On Fri, 20 Jan 2012 15:50:03 -0600, Yfrwlf wrote:
> On 01/20/2012 03:26 PM, Dennis Nezic wrote:
> > On Fri, 20 Jan 2012 15:12:24 -0600, Yfrwlf wrote:
> >> On 01/20/2012 10:05 AM, Evan Daniel wrote:
> >>> On Fri, Jan 20, 2012 at 9:56 AM, Yfrwlf<yfr...@gmail.com>   wrote:
> >>>> On 01/20/2012 07:05 AM, Dennis Nezic wrote:
> >>>>
> >>>> On Fri, 20 Jan 2012 22:10:39 +1300, Austin wrote:
> >>>>
> >>>> Originally tried the JavaWebStart installer, and had problems
> >>>> with disk space. Moved /usr/local to a bigger partition, then
> >>>> downloaded the offline installer:
> >>>> http://freenet.googlecode.com/files/new_installer_offline_1405.jar
> >>>> as per the web site instructions; also the sig file
> >>>> new_installer_offline_1405.jar.sig which I verified with gpg.
> >>>> Then ran
> >>>>  java -jar new_installer_offline.jar
> >>>> All went OK until Processing step 2/15, "Setting the Updater up",
> >>>> which reported "Process execution failed" and asked "Continue
> >>>> Anyway?". I continued, but every step after that failed.
> >>>> Cleared out the target directory and tried again, same result.
> >>>> Can't find any installation log, is there one somewhere?
> >>>> Grateful for any suggestions as to what to try next.
> >>>> System is Debian Linux 2.6, amd64 (Intel i7 870), 8GB RAM.
> >>>> Java OpenJDK 1.6.0_18
> >>>>
> >>>> (Side note: Why isn't there a debian package for freenet yet?)
> >>>>
> >>>>
> >>>> Well with the only dependency being Java I could understand why
> >>>> there are no packages.  If there needed to be though it should be
> >>>> Zero Install so that it's cross-distro and cross-platform.
> >>> Using Zero Install won't make it so I can "apt-get install
> >>> freenet". That needs a Debian package, hosted on the Debian
> >>> repositories. The request is for a Debian package on Debian
> >>> repos, not to make it easier to install Freenet on Debian.
> >>>
> >>> Evan
> >> Okay.  Developers would love to not have to spend the time making a
> >> package for every distro and distro verison though, and running
> >> "0launch<program's url>" to download and run a program from the
> >> command line is an option, though not as simple, but hopefully
> >> after it gets a software store for ZI collections that will become
> >> an option as well.
> > The whole point of community distros is precisely to help program
> > developers in this regard. Gentoo users, for example, maintain a
> > freenet package completely on their own.
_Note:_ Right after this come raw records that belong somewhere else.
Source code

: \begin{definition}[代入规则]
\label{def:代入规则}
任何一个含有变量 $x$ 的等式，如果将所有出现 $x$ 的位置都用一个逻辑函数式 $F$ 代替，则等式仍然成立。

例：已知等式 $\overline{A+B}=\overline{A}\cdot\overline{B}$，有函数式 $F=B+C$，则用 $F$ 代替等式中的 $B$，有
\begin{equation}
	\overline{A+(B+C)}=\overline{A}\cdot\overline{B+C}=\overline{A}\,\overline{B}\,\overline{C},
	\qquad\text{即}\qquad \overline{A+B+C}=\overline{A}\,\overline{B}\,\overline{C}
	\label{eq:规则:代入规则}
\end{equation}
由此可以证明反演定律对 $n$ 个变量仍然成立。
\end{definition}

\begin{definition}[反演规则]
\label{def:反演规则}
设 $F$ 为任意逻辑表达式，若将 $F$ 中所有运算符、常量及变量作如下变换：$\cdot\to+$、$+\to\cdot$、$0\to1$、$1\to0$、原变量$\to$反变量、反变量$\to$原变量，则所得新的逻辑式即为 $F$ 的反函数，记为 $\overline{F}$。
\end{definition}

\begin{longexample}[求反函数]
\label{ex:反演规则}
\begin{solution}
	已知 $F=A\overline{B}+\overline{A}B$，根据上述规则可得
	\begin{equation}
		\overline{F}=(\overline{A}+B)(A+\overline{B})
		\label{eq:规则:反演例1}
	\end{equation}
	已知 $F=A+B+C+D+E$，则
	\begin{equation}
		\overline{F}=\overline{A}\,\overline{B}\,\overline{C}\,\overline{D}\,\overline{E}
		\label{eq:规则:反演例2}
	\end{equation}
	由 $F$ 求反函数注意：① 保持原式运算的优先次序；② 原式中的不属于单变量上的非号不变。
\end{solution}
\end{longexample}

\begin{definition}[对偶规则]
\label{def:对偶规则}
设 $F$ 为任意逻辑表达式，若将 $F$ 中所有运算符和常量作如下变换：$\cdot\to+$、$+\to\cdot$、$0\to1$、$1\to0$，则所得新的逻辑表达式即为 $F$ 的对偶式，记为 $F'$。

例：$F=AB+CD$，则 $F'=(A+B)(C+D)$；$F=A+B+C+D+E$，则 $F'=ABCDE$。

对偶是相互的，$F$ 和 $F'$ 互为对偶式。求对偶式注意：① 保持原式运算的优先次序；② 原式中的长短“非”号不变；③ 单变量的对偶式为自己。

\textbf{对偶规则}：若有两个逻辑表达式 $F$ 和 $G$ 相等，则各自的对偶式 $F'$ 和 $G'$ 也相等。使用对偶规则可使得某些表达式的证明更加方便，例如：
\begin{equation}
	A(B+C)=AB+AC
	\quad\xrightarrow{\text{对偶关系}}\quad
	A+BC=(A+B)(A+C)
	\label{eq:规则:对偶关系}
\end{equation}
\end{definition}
It seems like you're
> > trying to wish away the whole concept of distros. (Actually, trying
> > to impose your own preferred yet-another-package-manager :p.)
> 
> Yes, everyone loves re-packaging the same program over and over and
> over again, tons of fun. :P
> 
> ZI is a package manager that can run on top of or beside existing 
> package managers because it allows co-existence with other package 
> managers.  You can install it on any distro.  That makes it one of
> the few cross-distro and cross-platform (Mac, Windows, BSD etc too)
> package managers out there, and thus much more capable of becoming a
> real actual god-forbid Linux standard to allow users and developers
> more freedom to share programs.
> 
> So, your proposition that it's useless is totally absurd.  Why anyone 
> would go "yessss I have to make 50 billion different packages for the 
> same program because there are no standards!" is totally beyond my 
> comprehension.  There is no actual justification for having multiple 
> formats/standards/managers.  You want to choose one standardized
> system, and then throw all the features you need into the managers
> which are compatible with that system. [snip]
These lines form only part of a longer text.